FG-02
- Country of origin: China
- Date: 1966-1970
- First flight: 1970-04-24
- Last flight: 1971-03-03
- Designer: China Hexi Chemical and Machinery Corporation
- Application: Upper stage
- Associated LV: Long March 1
- Status: Retired

Solid-fuel motor
- Propellant: AP / Polysulfide

Configuration
- Chamber: 1

Performance
- Thrust, vacuum: 118 kN (27,000 lbf)
- Specific impulse, vacuum: 254 s (2.49 km/s)
- Total impulse: 4,500 kN (1,000,000 lb_{f})
- Burn time: 38s
- Propellant capacity: 1,806 kg (3,982 lb)

Dimensions
- Length: 3.95 m (156 in)
- Diameter: 0.77 m (30 in)
- Empty mass: 246 kg (542 lb)

Used in
- Long March 1 third stage.

References

= FG-02 =

Chinese composite rocket propellant

The FG-02 was a Chinese solid rocket motor burning polysulfide polymer-based composite propellant. It was developed by China Hexi Chemical and Machinery Corporation (also known as the 6th Academy of CASIC) for use in the Long March 1 third stage. It has a total nominal mass of 2052 kg, of which 1806 kg is propellant load. It has an average thrust of 118 kN with a specific impulse of 254 seconds burning for 38 seconds, with a total impulse of 4500 kN. It used spin stabilization and a timing device to ignite in flight.

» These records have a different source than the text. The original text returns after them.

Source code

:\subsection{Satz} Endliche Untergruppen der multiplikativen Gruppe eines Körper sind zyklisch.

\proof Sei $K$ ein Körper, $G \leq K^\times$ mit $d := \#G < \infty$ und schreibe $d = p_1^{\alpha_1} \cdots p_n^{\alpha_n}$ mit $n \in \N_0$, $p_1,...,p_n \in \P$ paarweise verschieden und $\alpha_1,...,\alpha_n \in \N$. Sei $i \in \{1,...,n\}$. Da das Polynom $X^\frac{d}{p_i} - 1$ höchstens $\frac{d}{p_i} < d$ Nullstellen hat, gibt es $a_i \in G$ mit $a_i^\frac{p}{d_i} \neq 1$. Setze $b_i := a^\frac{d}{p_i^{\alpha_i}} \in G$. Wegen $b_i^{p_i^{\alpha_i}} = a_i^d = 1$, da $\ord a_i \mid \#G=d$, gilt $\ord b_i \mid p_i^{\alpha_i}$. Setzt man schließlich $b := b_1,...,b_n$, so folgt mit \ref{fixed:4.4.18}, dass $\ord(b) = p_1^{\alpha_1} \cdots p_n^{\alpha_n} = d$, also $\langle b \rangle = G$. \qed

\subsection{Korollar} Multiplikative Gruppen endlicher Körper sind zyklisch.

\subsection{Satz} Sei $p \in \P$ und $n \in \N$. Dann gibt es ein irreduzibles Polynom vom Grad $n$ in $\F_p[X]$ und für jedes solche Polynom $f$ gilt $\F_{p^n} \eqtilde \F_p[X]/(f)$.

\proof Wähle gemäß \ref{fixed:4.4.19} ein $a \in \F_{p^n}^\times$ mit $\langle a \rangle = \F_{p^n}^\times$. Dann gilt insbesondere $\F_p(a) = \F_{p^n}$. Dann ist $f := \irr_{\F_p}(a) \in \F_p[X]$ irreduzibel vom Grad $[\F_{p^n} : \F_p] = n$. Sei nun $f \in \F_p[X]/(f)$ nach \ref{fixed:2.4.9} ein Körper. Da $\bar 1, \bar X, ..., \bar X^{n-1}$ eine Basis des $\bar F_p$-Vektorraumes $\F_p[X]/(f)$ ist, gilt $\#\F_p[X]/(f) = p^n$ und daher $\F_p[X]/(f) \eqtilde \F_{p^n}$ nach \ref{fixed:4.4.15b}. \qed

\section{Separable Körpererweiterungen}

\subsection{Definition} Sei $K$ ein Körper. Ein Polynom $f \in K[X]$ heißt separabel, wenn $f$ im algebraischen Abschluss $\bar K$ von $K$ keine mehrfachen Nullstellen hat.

The Long March 1 is basically a DF-4 with a solid third stage and a fairing. So the FG-02 was developed as the third stage to add to the stack. It was initially tested on two launches aboard T-7A sounding rockets to validate high altitude ignitions. Both successful flights were performed in August 1968. Before going into the launch vehicle, the propellant load was increased from 900 kg to 1806 kg. It performed just two orbital flights, both from Jiuquan and both successful. The first was on April 24, 1970, to orbit the indigenous satellite, the Dong Fang Hong I. And the second was on March 3, 1971, on the Shijian 1 mission.